Since Dr. Singleton and his labmates linked LRRK2 to Parkinson’s disease in 2004, mutated versions of the gene have been confirmed as the most common cause of inherited forms of Parkinson’s disease, as well as an important risk factor for other forms of the disease. Now, he is building on that work by continuing to explore the biological basis of Parkinson’s disease.
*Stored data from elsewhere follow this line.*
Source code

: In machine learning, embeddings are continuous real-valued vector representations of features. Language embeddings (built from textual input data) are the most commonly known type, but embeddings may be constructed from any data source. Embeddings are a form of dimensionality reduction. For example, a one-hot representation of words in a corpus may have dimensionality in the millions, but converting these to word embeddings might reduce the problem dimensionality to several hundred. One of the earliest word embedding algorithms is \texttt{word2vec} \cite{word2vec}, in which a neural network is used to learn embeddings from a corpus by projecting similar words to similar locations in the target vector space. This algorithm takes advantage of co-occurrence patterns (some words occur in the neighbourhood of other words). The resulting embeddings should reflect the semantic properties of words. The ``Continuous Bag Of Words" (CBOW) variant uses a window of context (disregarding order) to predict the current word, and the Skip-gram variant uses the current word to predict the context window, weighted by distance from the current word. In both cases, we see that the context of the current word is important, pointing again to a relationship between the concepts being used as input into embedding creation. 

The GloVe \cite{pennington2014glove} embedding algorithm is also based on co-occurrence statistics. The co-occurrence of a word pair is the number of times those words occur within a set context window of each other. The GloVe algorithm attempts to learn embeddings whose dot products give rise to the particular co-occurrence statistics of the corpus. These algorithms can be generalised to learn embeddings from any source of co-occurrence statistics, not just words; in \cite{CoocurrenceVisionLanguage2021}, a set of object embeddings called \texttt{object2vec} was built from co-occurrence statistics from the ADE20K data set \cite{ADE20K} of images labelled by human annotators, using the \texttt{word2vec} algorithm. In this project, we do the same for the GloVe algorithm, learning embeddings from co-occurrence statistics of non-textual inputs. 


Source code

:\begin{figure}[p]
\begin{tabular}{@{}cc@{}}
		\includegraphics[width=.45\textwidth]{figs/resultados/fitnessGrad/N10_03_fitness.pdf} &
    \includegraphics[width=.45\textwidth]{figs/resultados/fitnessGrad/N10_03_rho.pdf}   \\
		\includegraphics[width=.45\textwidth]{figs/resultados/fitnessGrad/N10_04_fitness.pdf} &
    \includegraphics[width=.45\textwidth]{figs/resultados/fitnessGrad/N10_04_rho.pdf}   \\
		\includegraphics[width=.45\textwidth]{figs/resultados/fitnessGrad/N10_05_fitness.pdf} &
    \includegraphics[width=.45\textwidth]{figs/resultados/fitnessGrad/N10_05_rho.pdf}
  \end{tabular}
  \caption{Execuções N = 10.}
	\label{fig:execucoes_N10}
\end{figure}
This work complements, and promises to be enhanced by, related efforts within NIH’s Intramural Center for Alzheimer’s and Related Dementias (CARD), for which Dr. Singleton serves as Director. Meanwhile, Dr. Singleton is keen to see the results of an ongoing phase III clinical trial being run by pharmaceutical company Denali Therapeutics, which is testing a drug that inhibits the activity of the kinase produced by LRRK2.
“The LRRK2 discovery has been incredibly influential,” Dr. Singleton says.
Indeed, Dr. Singleton’s work has spurred researchers around the world to study LRRK2. When he first began to search for and sequence the gene, Dr. Singleton’s small, international team was unusual in a field full of individual gene-hunters. Today, however, work on the genetics of Parkinson’s disease is becoming much less competitive and much more collaborative.
“We're competing collectively with the disease rather than with each other,” he says.
Dr. Singleton now leads a large, international collaboration called the Global Parkinson's Genetics Program, which is collecting genetic samples from 200,000 people around the world. The researchers involved in the project hope to identify more genetic factors that might influence inherited forms of Parkinson’s disease and offer additional treatment targets.
“I think it’s particularly interesting to start to put together networks and pathways that are involved in the disease process,” Dr. Singleton says. “The same mutation and the same disease can be so different. It’s still early days in this space.”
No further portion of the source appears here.